| ACTIVITY |
Lines from the entries below that hold "application" form the answer; copy all of them.

| MATERIAL SHOWN |
....

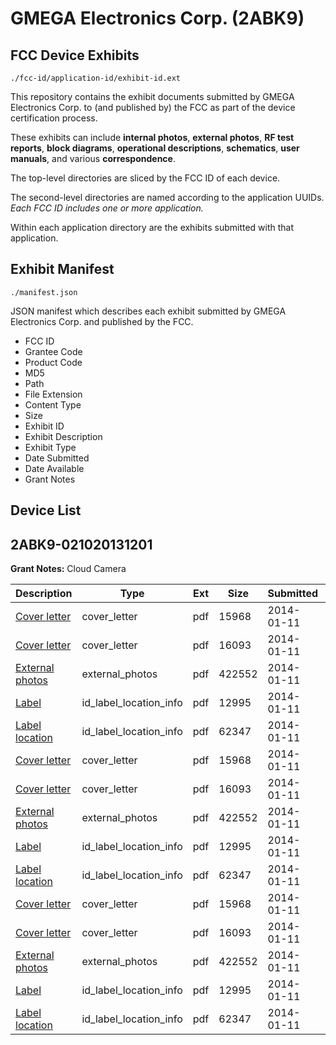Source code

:# GMEGA Electronics Corp. (2ABK9)
## FCC Device Exhibits

```
./fcc-id/application-id/exhibit-id.ext
```

This repository contains the exhibit documents submitted by GMEGA Electronics Corp. to (and published by) the FCC as part of the device certification process.

These exhibits can include **internal photos**, **external photos**, **RF test reports**, **block diagrams**, **operational descriptions**, **schematics**, **user manuals**, and various **correspondence**.

The top-level directories are sliced by the FCC ID of each device.

The second-level directories are named according to the application UUIDs. *Each FCC ID includes one or more application.*

Within each application directory are the exhibits submitted with that application. 

## Exhibit Manifest

```
./manifest.json
```

JSON manifest which describes each exhibit submitted by GMEGA Electronics Corp. and published by the FCC.

- FCC ID
- Grantee Code
- Product Code
- MD5
- Path
- File Extension
- Content Type
- Size
- Exhibit ID
- Exhibit Description
- Exhibit Type
- Date Submitted
- Date Available
- Grant Notes

## Device List
## 2ABK9-021020131201
**Grant Notes:** Cloud Camera

| Description | Type | Ext | Size | Submitted | Available |
| ----------- | ---- | --- | ---- | --------- | --------- |
| [Cover letter](2ABK9-021020131201/3e02c8333f8b4de523178d1e14b88edc/2163376.pdf) | cover_letter | pdf | 15968 | 2014-01-11 | 2014-01-11 |
| [Cover letter](2ABK9-021020131201/3e02c8333f8b4de523178d1e14b88edc/2163377.pdf) | cover_letter | pdf | 16093 | 2014-01-11 | 2014-01-11 |
| [External photos](2ABK9-021020131201/3e02c8333f8b4de523178d1e14b88edc/2147414.pdf) | external_photos | pdf | 422552 | 2014-01-11 | 2014-01-11 |
| [Label](2ABK9-021020131201/3e02c8333f8b4de523178d1e14b88edc/2163379.pdf) | id_label_location_info | pdf | 12995 | 2014-01-11 | 2014-01-11 |
| [Label location](2ABK9-021020131201/3e02c8333f8b4de523178d1e14b88edc/2147417.pdf) | id_label_location_info | pdf | 62347 | 2014-01-11 | 2014-01-11 |
| [Cover letter](2ABK9-021020131201/f4424e8e8751f3e3ee625080b3db2fe3/2163376.pdf) | cover_letter | pdf | 15968 | 2014-01-11 | 2014-01-11 |
| [Cover letter](2ABK9-021020131201/f4424e8e8751f3e3ee625080b3db2fe3/2163377.pdf) | cover_letter | pdf | 16093 | 2014-01-11 | 2014-01-11 |
| [External photos](2ABK9-021020131201/f4424e8e8751f3e3ee625080b3db2fe3/2147414.pdf) | external_photos | pdf | 422552 | 2014-01-11 | 2014-01-11 |
| [Label](2ABK9-021020131201/f4424e8e8751f3e3ee625080b3db2fe3/2163379.pdf) | id_label_location_info | pdf | 12995 | 2014-01-11 | 2014-01-11 |
| [Label location](2ABK9-021020131201/f4424e8e8751f3e3ee625080b3db2fe3/2147417.pdf) | id_label_location_info | pdf | 62347 | 2014-01-11 | 2014-01-11 |
| [Cover letter](2ABK9-021020131201/7fd7b62d815898d2172db28238104108/2163376.pdf) | cover_letter | pdf | 15968 | 2014-01-11 | 2014-01-11 |
| [Cover letter](2ABK9-021020131201/7fd7b62d815898d2172db28238104108/2163377.pdf) | cover_letter | pdf | 16093 | 2014-01-11 | 2014-01-11 |
| [External photos](2ABK9-021020131201/7fd7b62d815898d2172db28238104108/2147414.pdf) | external_photos | pdf | 422552 | 2014-01-11 | 2014-01-11 |
| [Label](2ABK9-021020131201/7fd7b62d815898d2172db28238104108/2163379.pdf) | id_label_location_info | pdf | 12995 | 2014-01-11 | 2014-01-11 |
| [Label location](2ABK9-021020131201/7fd7b62d815898d2172db28238104108/2147417.pdf) | id_label_location_info | pdf | 62347 | 2014-01-11 | 2014-01-11 |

....

| RESPONSE |
./fcc-id/application-id/exhibit-id.ext
The second-level directories are named according to the application UUIDs. *Each FCC ID includes one or more application.*
Within each application directory are the exhibits submitted with that application. 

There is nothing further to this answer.